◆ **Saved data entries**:
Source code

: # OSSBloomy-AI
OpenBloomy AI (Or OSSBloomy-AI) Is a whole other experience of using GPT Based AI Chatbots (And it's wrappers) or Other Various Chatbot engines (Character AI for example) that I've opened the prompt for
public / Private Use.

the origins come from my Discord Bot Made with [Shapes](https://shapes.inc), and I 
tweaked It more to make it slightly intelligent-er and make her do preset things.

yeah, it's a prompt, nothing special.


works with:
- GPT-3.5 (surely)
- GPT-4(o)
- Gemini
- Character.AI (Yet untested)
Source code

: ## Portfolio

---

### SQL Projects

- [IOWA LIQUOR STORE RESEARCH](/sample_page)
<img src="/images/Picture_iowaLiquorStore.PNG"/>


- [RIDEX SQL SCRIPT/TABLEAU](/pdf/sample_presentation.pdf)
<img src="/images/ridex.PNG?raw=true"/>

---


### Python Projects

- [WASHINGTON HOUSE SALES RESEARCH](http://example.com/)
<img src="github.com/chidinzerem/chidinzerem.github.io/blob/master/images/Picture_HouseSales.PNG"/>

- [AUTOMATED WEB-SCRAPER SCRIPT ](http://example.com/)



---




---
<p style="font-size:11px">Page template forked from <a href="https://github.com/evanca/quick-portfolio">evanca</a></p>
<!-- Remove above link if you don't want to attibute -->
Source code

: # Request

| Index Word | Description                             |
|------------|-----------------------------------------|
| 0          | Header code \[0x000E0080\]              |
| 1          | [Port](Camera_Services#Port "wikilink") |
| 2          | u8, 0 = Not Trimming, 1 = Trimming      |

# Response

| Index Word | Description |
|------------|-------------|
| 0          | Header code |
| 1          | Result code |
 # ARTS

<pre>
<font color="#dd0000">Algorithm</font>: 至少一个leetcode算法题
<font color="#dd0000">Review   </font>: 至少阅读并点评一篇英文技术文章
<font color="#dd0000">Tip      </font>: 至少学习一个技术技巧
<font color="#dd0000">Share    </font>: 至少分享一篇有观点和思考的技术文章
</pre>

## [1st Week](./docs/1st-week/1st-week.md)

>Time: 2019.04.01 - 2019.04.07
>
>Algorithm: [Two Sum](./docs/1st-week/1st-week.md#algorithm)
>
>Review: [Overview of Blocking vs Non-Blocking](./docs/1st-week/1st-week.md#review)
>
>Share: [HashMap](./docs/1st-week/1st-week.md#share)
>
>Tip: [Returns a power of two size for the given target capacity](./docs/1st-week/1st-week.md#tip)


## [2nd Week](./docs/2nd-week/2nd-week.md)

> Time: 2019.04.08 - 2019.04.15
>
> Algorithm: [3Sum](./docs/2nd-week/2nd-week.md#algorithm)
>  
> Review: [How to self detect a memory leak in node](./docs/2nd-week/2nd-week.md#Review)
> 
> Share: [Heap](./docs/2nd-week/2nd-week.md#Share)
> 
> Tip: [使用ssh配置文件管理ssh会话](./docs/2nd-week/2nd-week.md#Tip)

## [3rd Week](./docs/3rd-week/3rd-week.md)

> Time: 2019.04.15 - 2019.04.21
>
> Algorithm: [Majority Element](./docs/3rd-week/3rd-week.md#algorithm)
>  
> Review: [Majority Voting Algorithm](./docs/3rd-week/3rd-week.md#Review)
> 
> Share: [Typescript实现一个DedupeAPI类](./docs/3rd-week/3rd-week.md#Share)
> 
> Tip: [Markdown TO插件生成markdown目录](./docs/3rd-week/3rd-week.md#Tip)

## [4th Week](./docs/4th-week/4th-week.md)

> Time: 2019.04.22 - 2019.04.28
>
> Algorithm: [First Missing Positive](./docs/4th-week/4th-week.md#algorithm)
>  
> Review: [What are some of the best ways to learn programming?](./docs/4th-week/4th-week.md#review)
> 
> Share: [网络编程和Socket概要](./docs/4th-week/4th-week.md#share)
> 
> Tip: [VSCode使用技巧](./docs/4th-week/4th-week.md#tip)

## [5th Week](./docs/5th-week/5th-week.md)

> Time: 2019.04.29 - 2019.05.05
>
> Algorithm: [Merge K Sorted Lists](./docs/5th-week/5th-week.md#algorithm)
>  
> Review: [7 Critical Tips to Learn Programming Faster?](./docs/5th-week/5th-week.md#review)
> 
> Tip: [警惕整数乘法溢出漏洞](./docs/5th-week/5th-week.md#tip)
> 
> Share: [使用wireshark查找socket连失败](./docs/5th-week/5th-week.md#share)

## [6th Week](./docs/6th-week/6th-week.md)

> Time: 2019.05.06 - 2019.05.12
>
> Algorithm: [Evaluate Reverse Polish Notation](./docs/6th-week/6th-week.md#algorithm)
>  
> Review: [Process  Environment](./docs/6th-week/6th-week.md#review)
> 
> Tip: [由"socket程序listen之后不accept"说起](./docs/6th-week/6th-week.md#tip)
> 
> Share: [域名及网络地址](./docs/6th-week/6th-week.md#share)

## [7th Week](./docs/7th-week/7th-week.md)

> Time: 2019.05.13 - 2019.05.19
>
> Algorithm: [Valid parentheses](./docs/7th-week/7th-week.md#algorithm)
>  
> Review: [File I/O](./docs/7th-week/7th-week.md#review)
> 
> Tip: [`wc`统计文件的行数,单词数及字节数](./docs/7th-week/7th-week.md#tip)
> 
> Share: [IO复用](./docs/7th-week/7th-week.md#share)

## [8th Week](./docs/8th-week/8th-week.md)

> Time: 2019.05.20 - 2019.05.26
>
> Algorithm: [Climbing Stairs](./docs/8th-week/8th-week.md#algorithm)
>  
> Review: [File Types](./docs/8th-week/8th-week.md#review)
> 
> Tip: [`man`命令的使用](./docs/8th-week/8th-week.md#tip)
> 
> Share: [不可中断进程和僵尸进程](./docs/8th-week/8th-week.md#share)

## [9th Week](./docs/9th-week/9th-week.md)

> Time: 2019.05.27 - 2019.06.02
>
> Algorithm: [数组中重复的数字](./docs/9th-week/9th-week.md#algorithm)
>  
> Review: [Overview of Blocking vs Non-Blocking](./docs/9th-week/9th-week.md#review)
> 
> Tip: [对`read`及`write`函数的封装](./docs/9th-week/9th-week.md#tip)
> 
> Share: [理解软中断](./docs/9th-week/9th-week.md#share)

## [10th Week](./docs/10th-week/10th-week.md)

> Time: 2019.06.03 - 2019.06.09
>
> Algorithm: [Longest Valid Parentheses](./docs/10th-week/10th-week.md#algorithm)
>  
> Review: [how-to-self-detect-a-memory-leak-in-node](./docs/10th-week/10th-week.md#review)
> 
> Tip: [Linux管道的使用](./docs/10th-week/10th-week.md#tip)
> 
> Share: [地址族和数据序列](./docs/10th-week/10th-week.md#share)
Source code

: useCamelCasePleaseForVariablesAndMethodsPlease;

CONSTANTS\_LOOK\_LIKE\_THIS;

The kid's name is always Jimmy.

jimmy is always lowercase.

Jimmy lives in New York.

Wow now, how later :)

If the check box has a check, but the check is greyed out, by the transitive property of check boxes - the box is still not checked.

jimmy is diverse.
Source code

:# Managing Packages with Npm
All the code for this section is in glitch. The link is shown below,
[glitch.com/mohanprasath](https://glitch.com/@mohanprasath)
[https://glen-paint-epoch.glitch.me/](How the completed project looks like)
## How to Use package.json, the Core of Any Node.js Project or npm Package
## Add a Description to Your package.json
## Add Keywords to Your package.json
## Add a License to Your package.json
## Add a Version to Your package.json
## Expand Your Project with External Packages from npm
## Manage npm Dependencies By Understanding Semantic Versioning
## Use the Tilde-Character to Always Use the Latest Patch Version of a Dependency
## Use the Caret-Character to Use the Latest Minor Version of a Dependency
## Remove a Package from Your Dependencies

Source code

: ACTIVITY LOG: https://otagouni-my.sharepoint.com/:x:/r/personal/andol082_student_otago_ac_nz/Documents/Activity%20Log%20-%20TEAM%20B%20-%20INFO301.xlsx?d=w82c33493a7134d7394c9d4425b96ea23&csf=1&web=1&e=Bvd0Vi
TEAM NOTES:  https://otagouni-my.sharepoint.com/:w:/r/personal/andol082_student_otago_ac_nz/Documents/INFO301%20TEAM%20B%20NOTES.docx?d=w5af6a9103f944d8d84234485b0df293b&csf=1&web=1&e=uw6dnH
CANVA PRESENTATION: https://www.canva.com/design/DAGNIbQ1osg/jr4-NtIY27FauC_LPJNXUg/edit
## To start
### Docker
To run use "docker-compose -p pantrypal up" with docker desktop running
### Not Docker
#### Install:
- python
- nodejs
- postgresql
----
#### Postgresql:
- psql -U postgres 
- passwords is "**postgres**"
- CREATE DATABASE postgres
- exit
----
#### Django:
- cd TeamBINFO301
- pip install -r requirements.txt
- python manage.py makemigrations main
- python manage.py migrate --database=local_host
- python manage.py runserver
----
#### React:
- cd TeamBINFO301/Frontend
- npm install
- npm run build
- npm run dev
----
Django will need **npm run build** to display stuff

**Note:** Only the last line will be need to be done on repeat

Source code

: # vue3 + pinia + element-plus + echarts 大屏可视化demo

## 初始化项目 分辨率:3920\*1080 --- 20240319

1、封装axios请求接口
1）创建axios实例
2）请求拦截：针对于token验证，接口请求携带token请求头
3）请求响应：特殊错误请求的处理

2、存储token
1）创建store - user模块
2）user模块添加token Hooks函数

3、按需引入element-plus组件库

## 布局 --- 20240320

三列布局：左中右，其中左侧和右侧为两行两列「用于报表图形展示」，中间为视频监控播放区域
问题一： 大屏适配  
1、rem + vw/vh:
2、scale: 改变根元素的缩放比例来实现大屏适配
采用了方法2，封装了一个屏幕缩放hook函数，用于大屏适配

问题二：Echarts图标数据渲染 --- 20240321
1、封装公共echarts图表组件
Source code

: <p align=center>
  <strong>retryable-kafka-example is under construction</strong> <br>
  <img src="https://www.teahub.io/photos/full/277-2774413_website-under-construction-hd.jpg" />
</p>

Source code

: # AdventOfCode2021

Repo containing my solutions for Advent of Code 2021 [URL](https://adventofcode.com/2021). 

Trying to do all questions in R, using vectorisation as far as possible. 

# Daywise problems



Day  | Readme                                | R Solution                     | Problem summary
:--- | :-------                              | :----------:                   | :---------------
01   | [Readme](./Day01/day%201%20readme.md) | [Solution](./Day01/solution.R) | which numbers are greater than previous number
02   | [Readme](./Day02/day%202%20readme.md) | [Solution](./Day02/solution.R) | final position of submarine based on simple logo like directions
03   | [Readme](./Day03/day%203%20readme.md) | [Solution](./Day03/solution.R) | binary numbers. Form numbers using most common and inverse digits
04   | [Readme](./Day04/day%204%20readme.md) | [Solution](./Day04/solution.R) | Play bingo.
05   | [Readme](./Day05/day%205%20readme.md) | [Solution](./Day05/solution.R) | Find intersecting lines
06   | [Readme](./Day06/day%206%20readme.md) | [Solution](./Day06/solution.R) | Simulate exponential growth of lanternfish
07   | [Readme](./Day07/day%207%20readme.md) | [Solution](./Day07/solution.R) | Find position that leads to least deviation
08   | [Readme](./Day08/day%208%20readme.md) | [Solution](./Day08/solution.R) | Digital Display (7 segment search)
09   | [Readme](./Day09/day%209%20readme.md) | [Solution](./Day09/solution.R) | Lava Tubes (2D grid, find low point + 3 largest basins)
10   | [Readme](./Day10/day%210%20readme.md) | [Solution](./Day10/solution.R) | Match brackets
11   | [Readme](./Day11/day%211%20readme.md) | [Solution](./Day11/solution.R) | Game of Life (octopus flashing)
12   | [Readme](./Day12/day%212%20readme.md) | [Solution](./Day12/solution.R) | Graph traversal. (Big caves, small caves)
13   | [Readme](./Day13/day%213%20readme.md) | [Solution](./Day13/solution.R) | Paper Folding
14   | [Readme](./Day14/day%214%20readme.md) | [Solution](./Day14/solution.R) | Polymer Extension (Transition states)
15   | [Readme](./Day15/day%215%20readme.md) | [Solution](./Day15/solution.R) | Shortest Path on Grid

◆ **ACTIVITY**: The string "memory" appears on some lines of the data above; report how many such lines there are, as a bare number.

◆ **WRITTEN RESPONSE**: 2